(Entries taken from a collection)
--*--
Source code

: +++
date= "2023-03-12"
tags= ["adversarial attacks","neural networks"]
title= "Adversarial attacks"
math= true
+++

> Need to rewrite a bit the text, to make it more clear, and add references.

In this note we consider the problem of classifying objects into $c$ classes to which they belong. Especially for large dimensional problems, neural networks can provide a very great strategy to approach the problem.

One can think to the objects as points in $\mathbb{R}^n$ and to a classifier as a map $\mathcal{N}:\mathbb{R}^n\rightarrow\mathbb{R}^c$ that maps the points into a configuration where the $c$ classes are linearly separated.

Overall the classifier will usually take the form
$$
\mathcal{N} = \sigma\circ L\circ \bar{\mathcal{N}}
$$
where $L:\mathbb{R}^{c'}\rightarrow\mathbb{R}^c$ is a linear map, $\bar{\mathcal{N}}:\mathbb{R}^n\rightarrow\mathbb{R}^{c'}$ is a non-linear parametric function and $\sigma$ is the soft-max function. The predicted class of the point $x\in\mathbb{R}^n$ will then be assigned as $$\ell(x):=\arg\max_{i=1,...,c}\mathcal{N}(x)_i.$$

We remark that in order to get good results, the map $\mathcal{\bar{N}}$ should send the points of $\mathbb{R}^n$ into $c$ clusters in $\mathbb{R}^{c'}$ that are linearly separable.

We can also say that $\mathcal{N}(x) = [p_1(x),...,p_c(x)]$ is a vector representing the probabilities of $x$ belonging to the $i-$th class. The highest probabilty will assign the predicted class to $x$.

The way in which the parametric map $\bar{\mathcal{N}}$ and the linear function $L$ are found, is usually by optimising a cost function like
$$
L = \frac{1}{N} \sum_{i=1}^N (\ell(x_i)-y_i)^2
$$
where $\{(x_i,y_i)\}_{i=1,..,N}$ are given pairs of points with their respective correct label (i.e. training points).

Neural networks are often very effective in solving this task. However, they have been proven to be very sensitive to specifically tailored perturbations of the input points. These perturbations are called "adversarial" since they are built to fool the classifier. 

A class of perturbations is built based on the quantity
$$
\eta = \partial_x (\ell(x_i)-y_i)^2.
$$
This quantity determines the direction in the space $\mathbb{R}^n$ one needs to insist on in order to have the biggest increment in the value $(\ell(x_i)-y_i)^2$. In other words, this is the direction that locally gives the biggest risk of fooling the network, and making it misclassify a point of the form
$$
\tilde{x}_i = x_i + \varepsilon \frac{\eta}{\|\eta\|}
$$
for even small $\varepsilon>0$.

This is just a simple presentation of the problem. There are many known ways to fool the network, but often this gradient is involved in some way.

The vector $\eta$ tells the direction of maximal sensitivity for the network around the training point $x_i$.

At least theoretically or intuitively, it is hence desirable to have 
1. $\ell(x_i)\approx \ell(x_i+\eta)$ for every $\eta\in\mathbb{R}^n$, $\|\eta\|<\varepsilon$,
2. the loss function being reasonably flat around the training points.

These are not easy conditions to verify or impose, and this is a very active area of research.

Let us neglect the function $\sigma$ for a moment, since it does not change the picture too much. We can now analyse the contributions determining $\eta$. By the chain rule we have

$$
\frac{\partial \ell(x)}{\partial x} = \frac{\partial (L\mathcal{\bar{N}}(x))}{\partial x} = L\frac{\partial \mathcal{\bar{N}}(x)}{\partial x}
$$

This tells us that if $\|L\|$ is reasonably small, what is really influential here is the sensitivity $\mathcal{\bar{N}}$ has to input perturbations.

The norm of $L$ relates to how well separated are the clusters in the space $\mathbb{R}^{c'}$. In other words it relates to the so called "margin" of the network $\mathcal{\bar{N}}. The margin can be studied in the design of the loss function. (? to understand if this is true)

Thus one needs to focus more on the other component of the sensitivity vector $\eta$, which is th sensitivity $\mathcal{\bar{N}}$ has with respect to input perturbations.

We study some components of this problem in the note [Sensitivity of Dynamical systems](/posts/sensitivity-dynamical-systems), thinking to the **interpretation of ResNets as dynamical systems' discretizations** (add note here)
--*--
Exercise brief: Reproduce the entries so that each line reads exactly as it did before.

Finished exercise:
Source code

: +++
date= "2023-03-12"
tags= ["adversarial attacks","neural networks"]
title= "Adversarial attacks"
math= true
+++

> Need to rewrite a bit the text, to make it more clear, and add references.

In this note we consider the problem of classifying objects into $c$ classes to which they belong. Especially for large dimensional problems, neural networks can provide a very great strategy to approach the problem.

One can think to the objects as points in $\mathbb{R}^n$ and to a classifier as a map $\mathcal{N}:\mathbb{R}^n\rightarrow\mathbb{R}^c$ that maps the points into a configuration where the $c$ classes are linearly separated.

Overall the classifier will usually take the form
$$
\mathcal{N} = \sigma\circ L\circ \bar{\mathcal{N}}
$$
where $L:\mathbb{R}^{c'}\rightarrow\mathbb{R}^c$ is a linear map, $\bar{\mathcal{N}}:\mathbb{R}^n\rightarrow\mathbb{R}^{c'}$ is a non-linear parametric function and $\sigma$ is the soft-max function. The predicted class of the point $x\in\mathbb{R}^n$ will then be assigned as $$\ell(x):=\arg\max_{i=1,...,c}\mathcal{N}(x)_i.$$

We remark that in order to get good results, the map $\mathcal{\bar{N}}$ should send the points of $\mathbb{R}^n$ into $c$ clusters in $\mathbb{R}^{c'}$ that are linearly separable.

We can also say that $\mathcal{N}(x) = [p_1(x),...,p_c(x)]$ is a vector representing the probabilities of $x$ belonging to the $i-$th class. The highest probabilty will assign the predicted class to $x$.

The way in which the parametric map $\bar{\mathcal{N}}$ and the linear function $L$ are found, is usually by optimising a cost function like
$$
L = \frac{1}{N} \sum_{i=1}^N (\ell(x_i)-y_i)^2
$$
where $\{(x_i,y_i)\}_{i=1,..,N}$ are given pairs of points with their respective correct label (i.e. training points).

Neural networks are often very effective in solving this task. However, they have been proven to be very sensitive to specifically tailored perturbations of the input points. These perturbations are called "adversarial" since they are built to fool the classifier. 

A class of perturbations is built based on the quantity
$$
\eta = \partial_x (\ell(x_i)-y_i)^2.
$$
This quantity determines the direction in the space $\mathbb{R}^n$ one needs to insist on in order to have the biggest increment in the value $(\ell(x_i)-y_i)^2$. In other words, this is the direction that locally gives the biggest risk of fooling the network, and making it misclassify a point of the form
$$
\tilde{x}_i = x_i + \varepsilon \frac{\eta}{\|\eta\|}
$$
for even small $\varepsilon>0$.

This is just a simple presentation of the problem. There are many known ways to fool the network, but often this gradient is involved in some way.

The vector $\eta$ tells the direction of maximal sensitivity for the network around the training point $x_i$.

At least theoretically or intuitively, it is hence desirable to have 
1. $\ell(x_i)\approx \ell(x_i+\eta)$ for every $\eta\in\mathbb{R}^n$, $\|\eta\|<\varepsilon$,
2. the loss function being reasonably flat around the training points.

These are not easy conditions to verify or impose, and this is a very active area of research.

Let us neglect the function $\sigma$ for a moment, since it does not change the picture too much. We can now analyse the contributions determining $\eta$. By the chain rule we have

$$
\frac{\partial \ell(x)}{\partial x} = \frac{\partial (L\mathcal{\bar{N}}(x))}{\partial x} = L\frac{\partial \mathcal{\bar{N}}(x)}{\partial x}
$$

This tells us that if $\|L\|$ is reasonably small, what is really influential here is the sensitivity $\mathcal{\bar{N}}$ has to input perturbations.

The norm of $L$ relates to how well separated are the clusters in the space $\mathbb{R}^{c'}$. In other words it relates to the so called "margin" of the network $\mathcal{\bar{N}}. The margin can be studied in the design of the loss function. (? to understand if this is true)

Thus one needs to focus more on the other component of the sensitivity vector $\eta$, which is th sensitivity $\mathcal{\bar{N}}$ has with respect to input perturbations.

We study some components of this problem in the note [Sensitivity of Dynamical systems](/posts/sensitivity-dynamical-systems), thinking to the **interpretation of ResNets as dynamical systems' discretizations** (add note here)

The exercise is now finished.